- PROBLEM DESCRIPTION:
Restate the whole listing below word for word and keep the images out.

- DATA FOR THE TASK:
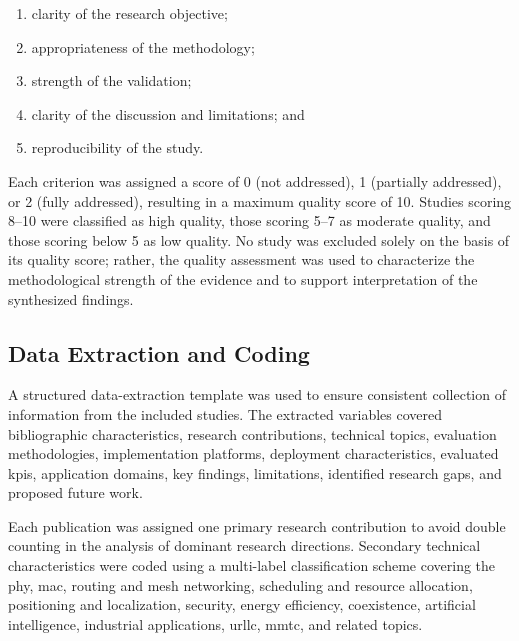 \begin{enumerate}

    \item clarity of the research objective;

    \item appropriateness of the methodology;

    \item strength of the validation;

    \item clarity of the discussion and limitations; and

    \item reproducibility of the study.

\end{enumerate}

Each criterion was assigned a score of 0 (not addressed), 1 (partially addressed), or 2 (fully addressed), resulting in a maximum quality score of 10. Studies scoring 8--10 were classified as high quality, those scoring 5--7 as moderate quality, and those scoring below 5 as low quality. No study was excluded solely on the basis of its quality score; rather, the quality assessment was used to characterize the methodological strength of the evidence and to support interpretation of the synthesized findings.

\subsection{Data Extraction and Coding}
\label{subsec:data_extraction}

A structured data-extraction template was used to ensure consistent collection of information from the included studies. The extracted variables covered bibliographic characteristics, research contributions, technical topics, evaluation methodologies, implementation platforms, deployment characteristics, evaluated \glspl{kpi}, application domains, key findings, limitations, identified research gaps, and proposed future work.

Each publication was assigned one primary research contribution to avoid double counting in the analysis of dominant research directions. Secondary technical characteristics were coded using a multi-label classification scheme covering the \gls{phy}, \gls{mac}, routing and mesh networking, scheduling and resource allocation, positioning and localization, security, energy efficiency, coexistence, artificial intelligence, industrial applications, \gls{urllc}, \gls{mmtc}, and related topics.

- SOLUTION TO THIS TASK:
 \begin{enumerate}

    \item clarity of the research objective;

    \item appropriateness of the methodology;

    \item strength of the validation;

    \item clarity of the discussion and limitations; and

    \item reproducibility of the study.

\end{enumerate}

Each criterion was assigned a score of 0 (not addressed), 1 (partially addressed), or 2 (fully addressed), resulting in a maximum quality score of 10. Studies scoring 8--10 were classified as high quality, those scoring 5--7 as moderate quality, and those scoring below 5 as low quality. No study was excluded solely on the basis of its quality score; rather, the quality assessment was used to characterize the methodological strength of the evidence and to support interpretation of the synthesized findings.

\subsection{Data Extraction and Coding}
\label{subsec:data_extraction}

A structured data-extraction template was used to ensure consistent collection of information from the included studies. The extracted variables covered bibliographic characteristics, research contributions, technical topics, evaluation methodologies, implementation platforms, deployment characteristics, evaluated \glspl{kpi}, application domains, key findings, limitations, identified research gaps, and proposed future work.

Each publication was assigned one primary research contribution to avoid double counting in the analysis of dominant research directions. Secondary technical characteristics were coded using a multi-label classification scheme covering the \gls{phy}, \gls{mac}, routing and mesh networking, scheduling and resource allocation, positioning and localization, security, energy efficiency, coexistence, artificial intelligence, industrial applications, \gls{urllc}, \gls{mmtc}, and related topics.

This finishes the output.